* _Record extracts_
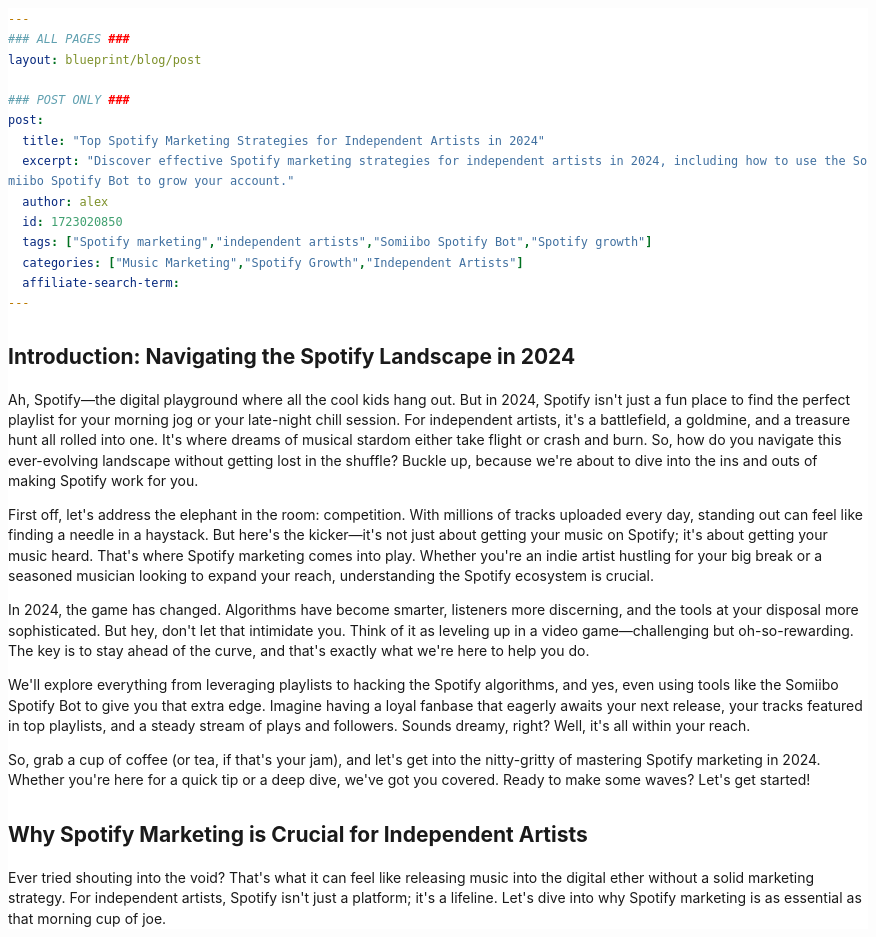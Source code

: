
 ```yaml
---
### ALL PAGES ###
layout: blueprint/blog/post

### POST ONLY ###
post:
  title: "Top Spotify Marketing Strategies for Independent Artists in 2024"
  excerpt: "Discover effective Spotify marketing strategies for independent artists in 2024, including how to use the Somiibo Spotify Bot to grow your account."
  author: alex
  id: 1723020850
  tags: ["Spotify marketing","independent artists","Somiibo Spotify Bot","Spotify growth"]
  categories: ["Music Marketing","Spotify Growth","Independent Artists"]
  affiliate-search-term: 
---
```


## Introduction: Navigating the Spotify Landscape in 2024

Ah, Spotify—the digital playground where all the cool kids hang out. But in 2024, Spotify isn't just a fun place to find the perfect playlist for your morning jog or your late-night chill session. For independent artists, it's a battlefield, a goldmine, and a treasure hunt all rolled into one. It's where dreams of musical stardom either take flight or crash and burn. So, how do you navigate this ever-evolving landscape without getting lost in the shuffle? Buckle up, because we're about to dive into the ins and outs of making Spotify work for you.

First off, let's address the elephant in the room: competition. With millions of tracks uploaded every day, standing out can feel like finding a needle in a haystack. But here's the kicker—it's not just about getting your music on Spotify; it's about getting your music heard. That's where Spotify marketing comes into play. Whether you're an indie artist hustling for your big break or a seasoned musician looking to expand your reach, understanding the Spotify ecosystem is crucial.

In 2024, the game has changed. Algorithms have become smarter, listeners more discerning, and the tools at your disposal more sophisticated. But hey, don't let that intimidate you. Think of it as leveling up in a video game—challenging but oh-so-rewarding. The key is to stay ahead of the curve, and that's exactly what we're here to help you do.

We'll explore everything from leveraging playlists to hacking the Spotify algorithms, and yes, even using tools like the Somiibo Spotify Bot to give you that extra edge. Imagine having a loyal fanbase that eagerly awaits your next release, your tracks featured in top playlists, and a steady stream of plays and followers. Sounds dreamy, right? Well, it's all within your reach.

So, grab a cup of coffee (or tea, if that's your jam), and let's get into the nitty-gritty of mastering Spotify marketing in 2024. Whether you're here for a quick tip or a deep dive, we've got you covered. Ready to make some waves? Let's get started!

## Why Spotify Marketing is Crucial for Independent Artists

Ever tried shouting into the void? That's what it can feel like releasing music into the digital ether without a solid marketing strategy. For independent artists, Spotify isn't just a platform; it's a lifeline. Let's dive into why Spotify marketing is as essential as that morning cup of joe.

==

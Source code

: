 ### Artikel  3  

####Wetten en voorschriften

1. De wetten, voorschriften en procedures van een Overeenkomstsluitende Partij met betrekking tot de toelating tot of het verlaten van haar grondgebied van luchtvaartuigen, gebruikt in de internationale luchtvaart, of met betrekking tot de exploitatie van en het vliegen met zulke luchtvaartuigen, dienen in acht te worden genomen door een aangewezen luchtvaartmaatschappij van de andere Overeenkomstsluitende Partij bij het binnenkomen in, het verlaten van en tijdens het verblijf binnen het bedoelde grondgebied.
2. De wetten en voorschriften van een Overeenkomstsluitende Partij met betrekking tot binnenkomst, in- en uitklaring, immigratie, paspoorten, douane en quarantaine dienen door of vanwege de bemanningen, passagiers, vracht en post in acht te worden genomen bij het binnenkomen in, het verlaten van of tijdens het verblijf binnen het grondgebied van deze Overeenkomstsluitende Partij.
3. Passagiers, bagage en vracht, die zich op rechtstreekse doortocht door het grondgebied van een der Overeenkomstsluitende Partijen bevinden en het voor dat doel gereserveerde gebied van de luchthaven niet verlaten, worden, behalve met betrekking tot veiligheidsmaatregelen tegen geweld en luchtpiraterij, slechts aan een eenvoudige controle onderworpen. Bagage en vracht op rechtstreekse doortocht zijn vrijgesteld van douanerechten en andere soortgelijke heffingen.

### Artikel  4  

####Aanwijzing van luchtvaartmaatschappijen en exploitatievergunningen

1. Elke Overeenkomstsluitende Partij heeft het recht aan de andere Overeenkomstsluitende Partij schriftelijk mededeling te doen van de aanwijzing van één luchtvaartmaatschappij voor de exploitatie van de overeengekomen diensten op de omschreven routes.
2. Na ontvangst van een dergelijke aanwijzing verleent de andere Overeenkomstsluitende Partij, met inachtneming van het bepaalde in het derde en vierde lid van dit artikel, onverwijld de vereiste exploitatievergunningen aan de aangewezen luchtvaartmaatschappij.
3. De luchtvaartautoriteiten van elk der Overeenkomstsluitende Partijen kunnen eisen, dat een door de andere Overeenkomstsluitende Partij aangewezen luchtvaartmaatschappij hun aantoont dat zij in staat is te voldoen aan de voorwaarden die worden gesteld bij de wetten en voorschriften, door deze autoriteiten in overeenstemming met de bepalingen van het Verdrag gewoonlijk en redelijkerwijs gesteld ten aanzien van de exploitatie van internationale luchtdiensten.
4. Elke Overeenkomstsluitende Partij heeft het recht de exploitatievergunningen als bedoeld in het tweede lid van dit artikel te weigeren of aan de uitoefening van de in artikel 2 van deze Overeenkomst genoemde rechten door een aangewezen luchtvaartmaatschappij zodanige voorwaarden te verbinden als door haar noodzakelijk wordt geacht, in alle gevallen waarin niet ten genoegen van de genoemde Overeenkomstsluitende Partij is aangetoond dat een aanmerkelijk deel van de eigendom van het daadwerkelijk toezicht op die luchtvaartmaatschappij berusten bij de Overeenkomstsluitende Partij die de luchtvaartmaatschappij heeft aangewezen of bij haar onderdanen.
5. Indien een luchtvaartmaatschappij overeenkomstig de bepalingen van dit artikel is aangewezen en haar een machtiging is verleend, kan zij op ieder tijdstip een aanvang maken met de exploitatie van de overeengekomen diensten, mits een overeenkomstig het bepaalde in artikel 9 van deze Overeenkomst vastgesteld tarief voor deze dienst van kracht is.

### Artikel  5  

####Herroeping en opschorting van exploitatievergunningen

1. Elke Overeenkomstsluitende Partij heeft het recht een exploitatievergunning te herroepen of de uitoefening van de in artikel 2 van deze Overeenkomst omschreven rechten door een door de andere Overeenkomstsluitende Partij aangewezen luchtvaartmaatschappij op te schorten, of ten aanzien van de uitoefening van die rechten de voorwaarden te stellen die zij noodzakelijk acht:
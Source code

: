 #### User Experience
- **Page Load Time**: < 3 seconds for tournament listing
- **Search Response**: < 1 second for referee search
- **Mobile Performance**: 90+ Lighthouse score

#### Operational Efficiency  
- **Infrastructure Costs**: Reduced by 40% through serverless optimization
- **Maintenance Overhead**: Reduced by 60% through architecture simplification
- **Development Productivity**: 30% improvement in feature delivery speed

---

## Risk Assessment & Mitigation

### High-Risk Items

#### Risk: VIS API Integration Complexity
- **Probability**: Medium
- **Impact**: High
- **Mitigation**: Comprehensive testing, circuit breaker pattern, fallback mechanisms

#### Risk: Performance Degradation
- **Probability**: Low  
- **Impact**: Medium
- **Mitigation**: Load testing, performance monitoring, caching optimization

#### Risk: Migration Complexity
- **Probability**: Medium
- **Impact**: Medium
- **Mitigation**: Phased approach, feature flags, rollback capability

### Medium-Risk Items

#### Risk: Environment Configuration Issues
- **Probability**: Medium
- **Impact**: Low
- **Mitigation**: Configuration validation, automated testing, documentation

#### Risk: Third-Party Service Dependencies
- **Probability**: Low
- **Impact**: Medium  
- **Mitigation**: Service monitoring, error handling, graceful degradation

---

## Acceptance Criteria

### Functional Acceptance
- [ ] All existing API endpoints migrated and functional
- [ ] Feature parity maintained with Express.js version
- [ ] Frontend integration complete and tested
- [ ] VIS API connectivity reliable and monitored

--

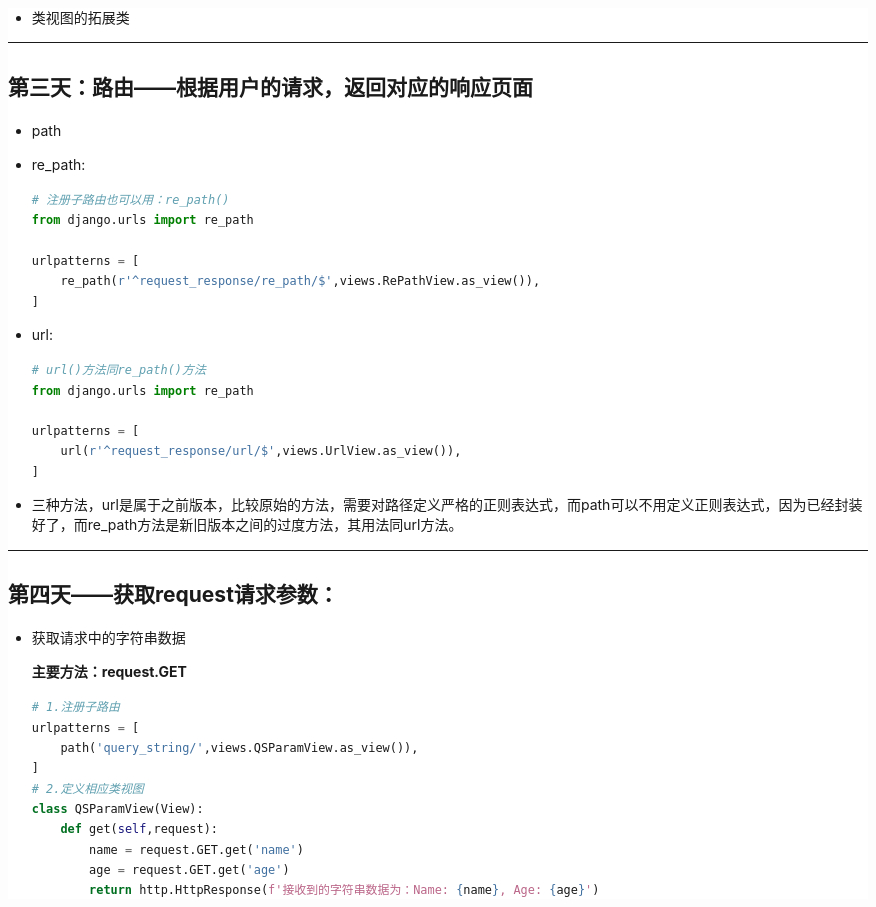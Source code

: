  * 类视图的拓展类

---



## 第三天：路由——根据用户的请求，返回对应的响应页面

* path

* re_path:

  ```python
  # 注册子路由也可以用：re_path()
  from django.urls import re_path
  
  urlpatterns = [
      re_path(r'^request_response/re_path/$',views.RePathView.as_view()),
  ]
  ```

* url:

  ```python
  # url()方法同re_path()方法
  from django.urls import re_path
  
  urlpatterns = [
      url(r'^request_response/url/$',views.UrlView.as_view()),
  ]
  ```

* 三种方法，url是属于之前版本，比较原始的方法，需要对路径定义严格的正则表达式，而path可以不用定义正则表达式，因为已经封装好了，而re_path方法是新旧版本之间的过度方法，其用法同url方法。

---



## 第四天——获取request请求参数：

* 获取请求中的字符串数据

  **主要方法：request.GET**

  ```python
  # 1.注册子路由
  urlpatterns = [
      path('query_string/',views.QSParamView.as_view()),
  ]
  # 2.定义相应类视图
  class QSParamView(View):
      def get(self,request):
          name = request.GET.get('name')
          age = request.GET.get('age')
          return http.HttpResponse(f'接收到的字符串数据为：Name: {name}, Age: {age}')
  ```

* _Assigned task_
In the material above, locate the line containing "4. Elke Overeenkomstsluitende" and the line containing "- **Search Response**: <". Transcribe exactly those two lines and every line between them, and nothing more.

* _Exercise output_
4. Elke Overeenkomstsluitende Partij heeft het recht de exploitatievergunningen als bedoeld in het tweede lid van dit artikel te weigeren of aan de uitoefening van de in artikel 2 van deze Overeenkomst genoemde rechten door een aangewezen luchtvaartmaatschappij zodanige voorwaarden te verbinden als door haar noodzakelijk wordt geacht, in alle gevallen waarin niet ten genoegen van de genoemde Overeenkomstsluitende Partij is aangetoond dat een aanmerkelijk deel van de eigendom van het daadwerkelijk toezicht op die luchtvaartmaatschappij berusten bij de Overeenkomstsluitende Partij die de luchtvaartmaatschappij heeft aangewezen of bij haar onderdanen.
5. Indien een luchtvaartmaatschappij overeenkomstig de bepalingen van dit artikel is aangewezen en haar een machtiging is verleend, kan zij op ieder tijdstip een aanvang maken met de exploitatie van de overeengekomen diensten, mits een overeenkomstig het bepaalde in artikel 9 van deze Overeenkomst vastgesteld tarief voor deze dienst van kracht is.

### Artikel  5  

####Herroeping en opschorting van exploitatievergunningen

1. Elke Overeenkomstsluitende Partij heeft het recht een exploitatievergunning te herroepen of de uitoefening van de in artikel 2 van deze Overeenkomst omschreven rechten door een door de andere Overeenkomstsluitende Partij aangewezen luchtvaartmaatschappij op te schorten, of ten aanzien van de uitoefening van die rechten de voorwaarden te stellen die zij noodzakelijk acht:
Source code

: #### User Experience
- **Page Load Time**: < 3 seconds for tournament listing
- **Search Response**: < 1 second for referee search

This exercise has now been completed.